Le juge administratif suspend l’annulation par le maire de Marseille des projections de Sacré Cœur programmées dans une salle communale

Publié par darkness-fanzine.over-blog.com sur 25 Octobre 2025, 15:06pm

Catégories : #interdiction, #vinéma, #Sacré Coeur, #laïcité, #maire, #Marseille

Saisi par le sénateur des Bouches-du-Rhône Stéphane Ravier et les réalisateurs de Sacré Cœur (Steven et Sabrina J. Gunnell, 2025) le 24 octobre après que le maire de Marseille annule le 22 octobre les projections du film prévues dans la salle communale du château de La Buzine au nom du principe de laïcité, le juge des référés du tribunal administratif de Marseille suspend la décision municipale le 25 octobre considérant que « la seule diffusion d’une œuvre cinématographique susceptible de présenter un caractère religieux dans un cinéma municipal exploité en régie ne porte pas, par elle-même, atteinte au principe de laïcité dès lors que cette diffusion n’exprime pas la reconnaissance par la commune d’un culte, ne marque pas une préférence religieuse à l’égard de ce culte par cette commune et n’a pas pour effet d’accorder une subvention directe ou indirecte à une telle œuvre », par cette déprogrammation « le maire de Marseille a porté une atteinte grave et manifestement illégale à la liberté d’expression, à la liberté de création et à la liberté de diffusion artistiques ». Le juge Fabien Platillero ordonne donc la suspension de la décision et la projection du film au château de La Buzine telle qu’elle avait été initialement programmée.

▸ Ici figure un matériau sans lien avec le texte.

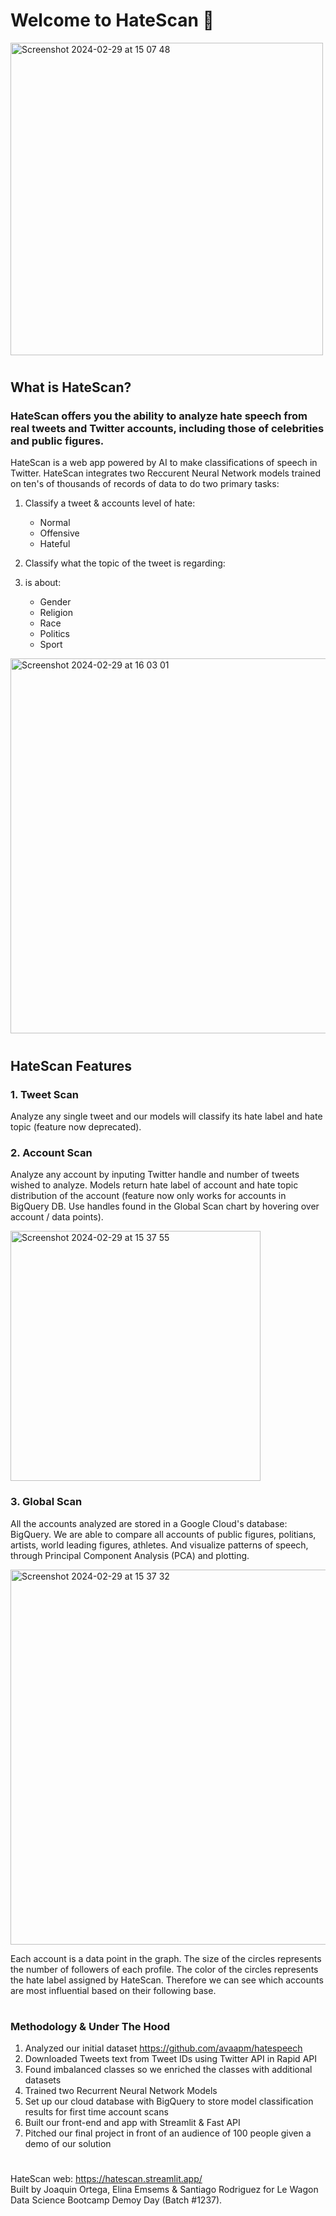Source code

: # Welcome to HateScan 📢

<img width="500" alt="Screenshot 2024-02-29 at 15 07 48" src="https://github.com/joaquin-ortega84/HateScan/assets/104449577/3ff8f7d9-1e05-4cc4-a4ca-2dcedfae33bd">

#

## What is HateScan?

### HateScan offers you the ability to analyze hate speech from real tweets and Twitter accounts, including those of celebrities and public figures. 

HateScan is a web app powered by AI to make classifications of speech in Twitter. HateScan integrates two Reccurent Neural Network models trained on ten's of thousands of records of data to do two primary tasks:

1. Classify a tweet & accounts level of hate:
   - Normal
   - Offensive
   - Hateful
     
3. Classify what the topic of the tweet is regarding:
4. is about:
    - Gender
    - Religion
    - Race
    - Politics
    - Sport
  
<img width="600" alt="Screenshot 2024-02-29 at 16 03 01" src="https://github.com/joaquin-ortega84/Portfolio/assets/104449577/f6e62fe2-cd5e-4940-9ce0-a3d7ec03d86e">

# 

## HateScan Features

### 1. Tweet Scan
Analyze any single tweet and our models will classify its hate label and hate topic (feature now deprecated).

### 2. Account Scan
Analyze any account by inputing Twitter handle and number of tweets wished to analyze. Models return hate label of account and hate topic distribution of the account (feature now only works for accounts in BigQuery DB. Use handles found in the Global Scan chart by hovering over account / data points).

<img width="400" alt="Screenshot 2024-02-29 at 15 37 55" src="https://github.com/joaquin-ortega84/HateScan/assets/104449577/e76c5a44-75ba-4ccf-a190-87a7ecb8ccc8">

### 3. Global Scan
All the accounts analyzed are stored in a Google Cloud's database: BigQuery. We are able to compare all accounts of public figures, politians, artists, world leading figures, athletes. And visualize patterns of speech, through Principal Component Analysis (PCA) and plotting. 

<img width="600" alt="Screenshot 2024-02-29 at 15 37 32" src="https://github.com/joaquin-ortega84/HateScan/assets/104449577/6acb4c29-f341-4fd2-a182-b4be04376877">

Each account is a data point in the graph. The size of the circles represents the number of followers of each profile. The color of the circles represents the hate label assigned by HateScan. Therefore we can see which accounts are most influential based on their following base.

#

### Methodology & Under The Hood

1. Analyzed our initial dataset https://github.com/avaapm/hatespeech
2. Downloaded Tweets text from Tweet IDs using Twitter API in Rapid API
3. Found imbalanced classes so we enriched the classes with additional datasets
4. Trained two Recurrent Neural Network Models
5. Set up our cloud database with BigQuery to store model classification results for first time account scans
6. Built our front-end and app with Streamlit & Fast API
7. Pitched our final project in front of an audience of 100 people given a demo of our solution

#

HateScan web: https://hatescan.streamlit.app/ <br>
Built by Joaquin Ortega, Elina Emsems & Santiago Rodriguez for Le Wagon Data Science Bootcamp Demoy Day (Batch #1237).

« C’est d’abord une injustice qui a été réparée à l’égard des réalisateurs de ce film, qui avait été retenu pour être projeté au château de La Buzine pour sa qualité artistique avant d’être censuré pour un motif religieux », souligne Me Grégoire Belmont, l’avocat des requérants. « Cette décision était en outre une entorse au principe de neutralité : la mairie aurait dû envisager ce film en tant qu’œuvre d’art, sans chercher à juger sa dimension religieuse. La laïcité n’est pas un athéisme d’État, elle ne nie pas qu’il y ait des œuvres d’art inspirées par des religions. Celles-ci doivent pouvoir être exposées dans le cadre de programmations artistiques comme celle-là. »

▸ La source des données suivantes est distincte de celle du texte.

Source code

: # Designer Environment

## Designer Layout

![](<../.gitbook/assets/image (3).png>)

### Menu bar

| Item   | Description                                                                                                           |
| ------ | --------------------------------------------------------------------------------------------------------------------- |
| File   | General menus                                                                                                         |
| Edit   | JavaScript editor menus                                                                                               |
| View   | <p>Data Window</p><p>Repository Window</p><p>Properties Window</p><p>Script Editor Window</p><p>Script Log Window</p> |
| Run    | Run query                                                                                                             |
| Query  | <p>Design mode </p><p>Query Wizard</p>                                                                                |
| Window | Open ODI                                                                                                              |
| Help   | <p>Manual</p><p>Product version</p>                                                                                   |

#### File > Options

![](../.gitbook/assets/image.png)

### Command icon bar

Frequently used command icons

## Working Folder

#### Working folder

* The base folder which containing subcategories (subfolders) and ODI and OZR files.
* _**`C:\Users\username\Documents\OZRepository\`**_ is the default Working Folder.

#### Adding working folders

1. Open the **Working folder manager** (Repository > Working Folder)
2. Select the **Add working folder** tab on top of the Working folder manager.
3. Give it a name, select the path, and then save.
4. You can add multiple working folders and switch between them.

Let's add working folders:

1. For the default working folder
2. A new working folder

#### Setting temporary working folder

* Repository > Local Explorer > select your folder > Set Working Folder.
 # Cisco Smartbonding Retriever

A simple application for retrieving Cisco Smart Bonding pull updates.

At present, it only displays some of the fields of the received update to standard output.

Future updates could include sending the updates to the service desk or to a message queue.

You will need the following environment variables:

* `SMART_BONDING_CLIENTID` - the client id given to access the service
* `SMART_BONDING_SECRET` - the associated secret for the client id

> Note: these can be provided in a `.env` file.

Les trois séances annulées par Benoît Payan, devront donc être reprogrammées, ce dernier ayant décidé de ne pas faire appel. Dans un communiqué, la mairie de Marseille dit « prendre acte de la décision du tribunal administratif », autorisant la projection de Sacré Cœur le 25 et le 28 octobre.

La décision : ICI.

Le 14 octobre 2025, l’association Ciné 32 qui organise et coordonne la programmation de certains cinémas dans le département du Gers, invite tous les exploitants affiliés à ne pas diffuser Sacré Cœur, un film « ouvertement d‘extrême droite chroniqué uniquement par des médias du même bord et des sites catholiques intégristes ». L’association appelle à « résister » à une « stratégie très agressive et prosélyte » en refusant de le programmer ou en ne collaborant pas avec le distributeur Saje.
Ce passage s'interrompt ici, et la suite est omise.